In the old days, chef stories followed a pretty staid outline: childhood in sunny France, first job, first great chef, own restaurant, and after many struggles, stardom. Like Horatio Alger stories they were at once almost ritualistic in their progress and thoroughly sanitized, yet oddly comforting in their predictability. Bourdain changed all that with his ‘Kitchen Confidential.’ The story of a wayward chef and his exceedingly merry ways, ‘Kitchen Confidential’ turned food publishing on its head. Not only did it bear little or no resemblance to its chef-ography predecessors, it joyously trampled on their pieties. It was full of sex and drugs, and it described a cooking career that could most charitably be described as underachieving. Restaurant kitchens, it turned out, were hotbeds of bad behavior, more akin to high school locker rooms than the artist’s ateliers we’d been led to believe they resembled. And ‘Kitchen Confidential’ cheerfully laid it all out with an attitude that was like a food version of ‘Seinfeld’: ‘No hugging, no learning.’ And like the television show, it was both utterly enjoyable and outrageously successful. Professionals and amateurs alike thrilled to the inside story of what life in a professional kitchen is really like. Published in 2000, ‘Kitchen Confidential’ has sold well over 1 million copies.
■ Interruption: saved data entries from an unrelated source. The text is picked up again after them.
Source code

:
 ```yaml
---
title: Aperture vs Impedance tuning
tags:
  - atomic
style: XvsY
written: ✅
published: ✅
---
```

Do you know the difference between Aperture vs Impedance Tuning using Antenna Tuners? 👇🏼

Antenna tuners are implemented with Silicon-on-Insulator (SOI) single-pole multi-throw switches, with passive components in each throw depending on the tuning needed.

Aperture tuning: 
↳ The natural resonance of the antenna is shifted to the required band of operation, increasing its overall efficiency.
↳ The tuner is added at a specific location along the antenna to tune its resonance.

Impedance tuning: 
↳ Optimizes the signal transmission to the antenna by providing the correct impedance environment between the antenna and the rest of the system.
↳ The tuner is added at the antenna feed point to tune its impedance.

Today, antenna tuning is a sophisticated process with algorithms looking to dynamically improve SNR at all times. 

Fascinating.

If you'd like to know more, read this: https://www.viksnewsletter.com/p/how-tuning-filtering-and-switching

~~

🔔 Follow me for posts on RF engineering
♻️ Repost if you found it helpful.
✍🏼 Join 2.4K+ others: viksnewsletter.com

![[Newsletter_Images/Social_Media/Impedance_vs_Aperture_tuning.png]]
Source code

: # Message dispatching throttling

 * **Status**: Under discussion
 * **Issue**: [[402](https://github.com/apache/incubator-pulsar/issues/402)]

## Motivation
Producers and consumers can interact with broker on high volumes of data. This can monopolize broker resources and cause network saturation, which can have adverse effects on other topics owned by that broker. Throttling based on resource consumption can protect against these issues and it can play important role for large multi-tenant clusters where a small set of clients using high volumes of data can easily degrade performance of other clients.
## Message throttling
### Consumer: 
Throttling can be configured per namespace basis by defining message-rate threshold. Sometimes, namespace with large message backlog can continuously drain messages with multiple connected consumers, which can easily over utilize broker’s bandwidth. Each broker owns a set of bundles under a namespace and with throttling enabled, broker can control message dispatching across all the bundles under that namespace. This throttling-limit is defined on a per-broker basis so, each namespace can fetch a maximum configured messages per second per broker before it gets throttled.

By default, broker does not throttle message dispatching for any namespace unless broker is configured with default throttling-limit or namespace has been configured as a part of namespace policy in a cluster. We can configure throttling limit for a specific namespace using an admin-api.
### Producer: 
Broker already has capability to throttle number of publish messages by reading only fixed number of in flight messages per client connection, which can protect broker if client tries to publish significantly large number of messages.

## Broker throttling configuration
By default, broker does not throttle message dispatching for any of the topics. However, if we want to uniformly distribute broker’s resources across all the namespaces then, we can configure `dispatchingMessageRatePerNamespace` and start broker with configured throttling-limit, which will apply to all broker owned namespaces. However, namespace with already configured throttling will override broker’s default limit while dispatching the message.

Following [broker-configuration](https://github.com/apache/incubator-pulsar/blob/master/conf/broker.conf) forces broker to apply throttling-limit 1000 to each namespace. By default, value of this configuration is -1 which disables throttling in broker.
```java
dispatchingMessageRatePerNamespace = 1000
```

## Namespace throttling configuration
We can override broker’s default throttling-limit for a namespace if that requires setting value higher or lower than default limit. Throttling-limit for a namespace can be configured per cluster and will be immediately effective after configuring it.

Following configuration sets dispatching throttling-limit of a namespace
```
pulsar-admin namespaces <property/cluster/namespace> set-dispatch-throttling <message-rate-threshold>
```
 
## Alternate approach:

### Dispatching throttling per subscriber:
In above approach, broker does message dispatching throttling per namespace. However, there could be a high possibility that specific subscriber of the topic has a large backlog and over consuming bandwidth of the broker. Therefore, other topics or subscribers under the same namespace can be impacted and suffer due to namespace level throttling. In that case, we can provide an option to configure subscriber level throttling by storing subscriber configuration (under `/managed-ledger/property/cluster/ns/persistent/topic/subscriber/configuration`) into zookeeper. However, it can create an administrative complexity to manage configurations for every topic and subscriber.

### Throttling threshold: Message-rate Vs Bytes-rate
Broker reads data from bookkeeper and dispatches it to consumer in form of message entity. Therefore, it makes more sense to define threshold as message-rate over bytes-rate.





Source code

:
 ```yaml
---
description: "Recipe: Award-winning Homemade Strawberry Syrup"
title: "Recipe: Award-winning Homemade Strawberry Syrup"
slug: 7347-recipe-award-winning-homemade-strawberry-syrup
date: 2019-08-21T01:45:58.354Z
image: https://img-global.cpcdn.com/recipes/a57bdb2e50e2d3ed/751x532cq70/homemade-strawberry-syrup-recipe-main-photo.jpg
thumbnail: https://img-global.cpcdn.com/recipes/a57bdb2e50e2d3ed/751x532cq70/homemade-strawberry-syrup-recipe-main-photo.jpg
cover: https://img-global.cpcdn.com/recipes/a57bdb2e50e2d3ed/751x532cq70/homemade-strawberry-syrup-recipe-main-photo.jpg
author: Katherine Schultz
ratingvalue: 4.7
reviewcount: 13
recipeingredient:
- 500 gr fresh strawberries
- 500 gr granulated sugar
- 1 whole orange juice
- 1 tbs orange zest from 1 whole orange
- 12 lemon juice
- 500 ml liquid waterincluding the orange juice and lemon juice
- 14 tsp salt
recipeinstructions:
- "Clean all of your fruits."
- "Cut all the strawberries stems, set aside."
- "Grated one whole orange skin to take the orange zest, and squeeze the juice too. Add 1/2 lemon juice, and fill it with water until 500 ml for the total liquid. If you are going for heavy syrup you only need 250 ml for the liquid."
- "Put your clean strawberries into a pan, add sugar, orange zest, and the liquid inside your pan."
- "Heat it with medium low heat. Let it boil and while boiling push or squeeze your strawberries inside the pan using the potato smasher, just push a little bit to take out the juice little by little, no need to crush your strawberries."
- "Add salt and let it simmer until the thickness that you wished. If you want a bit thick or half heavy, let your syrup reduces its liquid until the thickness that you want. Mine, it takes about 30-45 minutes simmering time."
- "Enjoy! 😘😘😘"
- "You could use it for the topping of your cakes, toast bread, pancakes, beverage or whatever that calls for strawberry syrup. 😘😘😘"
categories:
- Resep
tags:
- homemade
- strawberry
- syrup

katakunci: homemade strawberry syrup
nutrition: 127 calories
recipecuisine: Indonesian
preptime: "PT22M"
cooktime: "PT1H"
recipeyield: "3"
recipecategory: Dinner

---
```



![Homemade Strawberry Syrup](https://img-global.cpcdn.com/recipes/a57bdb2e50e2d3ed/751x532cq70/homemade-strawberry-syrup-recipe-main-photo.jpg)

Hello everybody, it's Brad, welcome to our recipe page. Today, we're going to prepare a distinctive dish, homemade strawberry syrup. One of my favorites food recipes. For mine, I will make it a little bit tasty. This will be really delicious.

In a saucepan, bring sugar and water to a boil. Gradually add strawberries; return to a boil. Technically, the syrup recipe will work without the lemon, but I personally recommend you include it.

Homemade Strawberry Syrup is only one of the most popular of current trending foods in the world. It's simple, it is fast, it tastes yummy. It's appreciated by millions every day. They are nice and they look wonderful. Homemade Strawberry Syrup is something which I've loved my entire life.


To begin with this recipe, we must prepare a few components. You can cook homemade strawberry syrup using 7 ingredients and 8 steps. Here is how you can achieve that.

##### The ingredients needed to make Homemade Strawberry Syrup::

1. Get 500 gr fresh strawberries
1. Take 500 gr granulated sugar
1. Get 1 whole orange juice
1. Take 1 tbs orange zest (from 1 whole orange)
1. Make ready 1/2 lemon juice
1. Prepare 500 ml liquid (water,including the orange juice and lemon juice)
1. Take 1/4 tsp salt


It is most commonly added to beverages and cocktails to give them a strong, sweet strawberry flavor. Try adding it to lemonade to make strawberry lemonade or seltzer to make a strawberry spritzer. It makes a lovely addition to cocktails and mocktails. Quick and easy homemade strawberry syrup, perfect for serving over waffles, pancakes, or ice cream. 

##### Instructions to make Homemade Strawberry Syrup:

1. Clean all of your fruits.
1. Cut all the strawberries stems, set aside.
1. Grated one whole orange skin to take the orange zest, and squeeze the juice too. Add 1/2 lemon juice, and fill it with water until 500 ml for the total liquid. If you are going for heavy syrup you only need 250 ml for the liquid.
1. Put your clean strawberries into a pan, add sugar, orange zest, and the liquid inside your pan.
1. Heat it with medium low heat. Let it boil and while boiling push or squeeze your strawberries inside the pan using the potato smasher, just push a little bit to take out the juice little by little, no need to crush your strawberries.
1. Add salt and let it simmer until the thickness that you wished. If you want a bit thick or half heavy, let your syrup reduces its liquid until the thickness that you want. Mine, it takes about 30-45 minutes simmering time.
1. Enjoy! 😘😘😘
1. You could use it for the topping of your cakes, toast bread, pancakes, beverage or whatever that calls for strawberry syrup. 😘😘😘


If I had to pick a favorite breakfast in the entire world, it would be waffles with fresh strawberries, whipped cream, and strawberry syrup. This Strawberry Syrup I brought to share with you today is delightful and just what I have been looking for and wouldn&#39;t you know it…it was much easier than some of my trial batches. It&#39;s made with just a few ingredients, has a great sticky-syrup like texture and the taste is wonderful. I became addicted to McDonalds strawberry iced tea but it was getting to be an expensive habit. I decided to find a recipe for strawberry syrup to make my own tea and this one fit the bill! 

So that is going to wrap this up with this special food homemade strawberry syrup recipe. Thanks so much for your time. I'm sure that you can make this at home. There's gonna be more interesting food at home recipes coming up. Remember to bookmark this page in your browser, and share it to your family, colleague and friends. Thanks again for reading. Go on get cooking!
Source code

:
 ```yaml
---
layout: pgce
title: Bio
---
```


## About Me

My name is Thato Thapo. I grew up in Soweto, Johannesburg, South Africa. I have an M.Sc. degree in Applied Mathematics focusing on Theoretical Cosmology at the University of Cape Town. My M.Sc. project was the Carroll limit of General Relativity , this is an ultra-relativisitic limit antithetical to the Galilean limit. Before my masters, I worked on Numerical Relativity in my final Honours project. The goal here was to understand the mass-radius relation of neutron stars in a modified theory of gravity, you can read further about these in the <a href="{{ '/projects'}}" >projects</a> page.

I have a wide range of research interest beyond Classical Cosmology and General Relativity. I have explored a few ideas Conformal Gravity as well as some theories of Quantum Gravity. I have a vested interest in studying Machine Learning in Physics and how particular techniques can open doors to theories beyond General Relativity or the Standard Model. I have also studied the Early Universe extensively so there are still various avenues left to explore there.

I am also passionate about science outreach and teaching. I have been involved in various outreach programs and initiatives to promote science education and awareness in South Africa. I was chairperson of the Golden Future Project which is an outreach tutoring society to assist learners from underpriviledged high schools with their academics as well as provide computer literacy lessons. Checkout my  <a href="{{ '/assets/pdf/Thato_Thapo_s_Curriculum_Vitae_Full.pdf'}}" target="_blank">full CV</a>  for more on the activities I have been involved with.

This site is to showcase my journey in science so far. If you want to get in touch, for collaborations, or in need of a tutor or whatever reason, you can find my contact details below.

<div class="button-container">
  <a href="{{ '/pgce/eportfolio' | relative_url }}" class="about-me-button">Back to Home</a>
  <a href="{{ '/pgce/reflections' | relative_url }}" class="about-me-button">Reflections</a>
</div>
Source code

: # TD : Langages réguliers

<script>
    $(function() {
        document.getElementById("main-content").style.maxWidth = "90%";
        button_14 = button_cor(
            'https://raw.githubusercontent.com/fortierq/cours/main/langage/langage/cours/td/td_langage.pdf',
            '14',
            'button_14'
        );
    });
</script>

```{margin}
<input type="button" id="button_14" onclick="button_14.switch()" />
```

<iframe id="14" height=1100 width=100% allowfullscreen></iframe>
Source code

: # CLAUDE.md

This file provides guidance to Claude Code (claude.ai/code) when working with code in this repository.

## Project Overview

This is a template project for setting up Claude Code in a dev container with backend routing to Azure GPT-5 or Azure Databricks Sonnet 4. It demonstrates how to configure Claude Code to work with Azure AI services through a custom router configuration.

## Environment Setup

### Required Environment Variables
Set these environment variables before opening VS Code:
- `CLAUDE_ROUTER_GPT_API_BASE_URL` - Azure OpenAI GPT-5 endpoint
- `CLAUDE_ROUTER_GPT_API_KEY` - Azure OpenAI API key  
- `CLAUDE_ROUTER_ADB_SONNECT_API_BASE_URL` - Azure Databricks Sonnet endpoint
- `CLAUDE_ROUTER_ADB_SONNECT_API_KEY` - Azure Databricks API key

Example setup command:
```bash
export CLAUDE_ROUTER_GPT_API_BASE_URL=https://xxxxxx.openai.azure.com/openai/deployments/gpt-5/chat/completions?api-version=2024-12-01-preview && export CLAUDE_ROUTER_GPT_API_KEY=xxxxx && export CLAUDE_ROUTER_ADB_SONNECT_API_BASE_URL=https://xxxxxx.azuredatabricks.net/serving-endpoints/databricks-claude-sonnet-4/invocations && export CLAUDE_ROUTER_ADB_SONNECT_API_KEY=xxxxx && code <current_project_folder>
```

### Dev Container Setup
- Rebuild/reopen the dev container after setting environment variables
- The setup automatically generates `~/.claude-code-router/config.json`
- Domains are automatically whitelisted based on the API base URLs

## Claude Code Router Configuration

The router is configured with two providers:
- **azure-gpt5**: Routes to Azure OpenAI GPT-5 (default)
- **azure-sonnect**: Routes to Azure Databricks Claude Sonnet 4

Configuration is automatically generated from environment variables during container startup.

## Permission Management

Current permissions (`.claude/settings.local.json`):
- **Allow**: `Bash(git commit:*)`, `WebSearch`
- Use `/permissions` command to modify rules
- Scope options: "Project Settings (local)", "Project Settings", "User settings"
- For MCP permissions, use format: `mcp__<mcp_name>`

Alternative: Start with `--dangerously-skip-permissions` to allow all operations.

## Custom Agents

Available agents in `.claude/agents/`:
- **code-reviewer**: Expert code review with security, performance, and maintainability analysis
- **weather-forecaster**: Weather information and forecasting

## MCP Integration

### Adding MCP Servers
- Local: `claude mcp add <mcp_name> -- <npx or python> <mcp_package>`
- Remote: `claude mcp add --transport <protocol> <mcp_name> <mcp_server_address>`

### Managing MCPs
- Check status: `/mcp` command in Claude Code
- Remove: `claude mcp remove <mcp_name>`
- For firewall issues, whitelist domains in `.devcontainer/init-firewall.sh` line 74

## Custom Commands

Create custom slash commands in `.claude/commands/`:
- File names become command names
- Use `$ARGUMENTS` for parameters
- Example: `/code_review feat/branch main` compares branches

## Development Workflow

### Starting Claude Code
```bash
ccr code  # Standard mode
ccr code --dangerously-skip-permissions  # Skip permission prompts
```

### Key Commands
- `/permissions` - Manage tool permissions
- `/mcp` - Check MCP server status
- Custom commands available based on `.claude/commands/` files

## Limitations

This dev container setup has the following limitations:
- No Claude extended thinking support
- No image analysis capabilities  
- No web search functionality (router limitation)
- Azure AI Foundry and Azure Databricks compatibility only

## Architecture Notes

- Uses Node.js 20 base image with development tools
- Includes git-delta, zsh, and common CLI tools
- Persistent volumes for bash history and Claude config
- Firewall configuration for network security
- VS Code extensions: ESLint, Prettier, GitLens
While the success of ‘Kitchen Confidential’ led him to television, where he had success with food travel shows first on the Food Network -- for which he now has few kind words -- and now for the Travel Channel, where the new season of ‘No Reservations’ begins July 11.

And he keeps writing -- his style is straightforward but clever, just self-deprecating enough so it feels honest, insider but sharing, more frank, sometimes, than seems wise. People can read his blog, follow him on Twitter, or get his books. His latest, ‘Medium Raw: A Bloody Valentine to the World of Food and the People Who Cook’ was a bestseller.

Happy birthday, Anthony Bourdain. Fifty-five is the new 30.